> _Problem details_
Each record below should be reproduced as it is written, with pictures left out entirely.
[Opening Records for the task section]
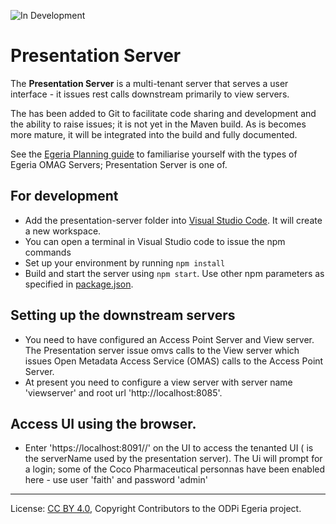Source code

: <!-- SPDX-License-Identifier: CC-BY-4.0 -->
<!-- Copyright Contributors to the ODPi Egeria project. -->
 
![In Development](../../../open-metadata-publication/website/images/egeria-content-status-in-development.png#pagewidth)

# Presentation Server

The **Presentation Server** is a multi-tenant server that serves a user interface - it issues rest calls downstream primarily to view
servers.    

The has been added to Git to facilitate code sharing and development and the ability to raise issues; it is not yet in the Maven build.
As is becomes more mature, it will be integrated into the build and fully documented.

See the [Egeria Planning guide](https://github.com/odpi/egeria/tree/master/open-metadata-publication/website/planning-guide) to familiarise yourself with 
the types of Egeria OMAG Servers; Presentation Server is one of.  


## For development
 * Add the presentation-server folder into [Visual Studio Code](https://code.visualstudio.com/). It will create a new workspace.
 * You can open a terminal in Visual Studio code to issue the npm commands
 * Set up your environment by running `npm install`
 * Build and start the server using `npm start`. Use other npm parameters as specified in [package.json](nodejs/package.json). 
## Setting up the downstream servers  
 * You need to have configured an Access Point Server and View server. The Presentation server issue omvs calls to the View server
 which issues Open Metadata Access Service (OMAS) calls to the Access Point Server.        
 * At present you need to configure a view server with server name 'viewserver' and root url 'http://localhost:8085'.
## Access UI using the browser. 
 * Enter 'https://localhost:8091/<tenant-name>/' on the UI to access the tenanted UI (<tenant-name> is the serverName used by the presentation server). The Ui will prompt for a login; some of the 
 Coco Pharmaceutical personnas have been enabled here - use user 'faith' and password 'admin'  
   

----
License: [CC BY 4.0](https://creativecommons.org/licenses/by/4.0/),
Copyright Contributors to the ODPi Egeria project.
[Closing Records for the task section]
> _Result of this exercise_
Source code

: <!-- SPDX-License-Identifier: CC-BY-4.0 -->
<!-- Copyright Contributors to the ODPi Egeria project. -->
 
![In Development](../../../open-metadata-publication/website/images/egeria-content-status-in-development.png#pagewidth)

# Presentation Server

The **Presentation Server** is a multi-tenant server that serves a user interface - it issues rest calls downstream primarily to view
servers.    

The has been added to Git to facilitate code sharing and development and the ability to raise issues; it is not yet in the Maven build.
As is becomes more mature, it will be integrated into the build and fully documented.

See the [Egeria Planning guide](https://github.com/odpi/egeria/tree/master/open-metadata-publication/website/planning-guide) to familiarise yourself with 
the types of Egeria OMAG Servers; Presentation Server is one of.  


## For development
 * Add the presentation-server folder into [Visual Studio Code](https://code.visualstudio.com/). It will create a new workspace.
 * You can open a terminal in Visual Studio code to issue the npm commands
 * Set up your environment by running `npm install`
 * Build and start the server using `npm start`. Use other npm parameters as specified in [package.json](nodejs/package.json). 
## Setting up the downstream servers  
 * You need to have configured an Access Point Server and View server. The Presentation server issue omvs calls to the View server
 which issues Open Metadata Access Service (OMAS) calls to the Access Point Server.        
 * At present you need to configure a view server with server name 'viewserver' and root url 'http://localhost:8085'.
## Access UI using the browser. 
 * Enter 'https://localhost:8091/<tenant-name>/' on the UI to access the tenanted UI (<tenant-name> is the serverName used by the presentation server). The Ui will prompt for a login; some of the 
 Coco Pharmaceutical personnas have been enabled here - use user 'faith' and password 'admin'  
   

----
License: [CC BY 4.0](https://creativecommons.org/licenses/by/4.0/),
Copyright Contributors to the ODPi Egeria project.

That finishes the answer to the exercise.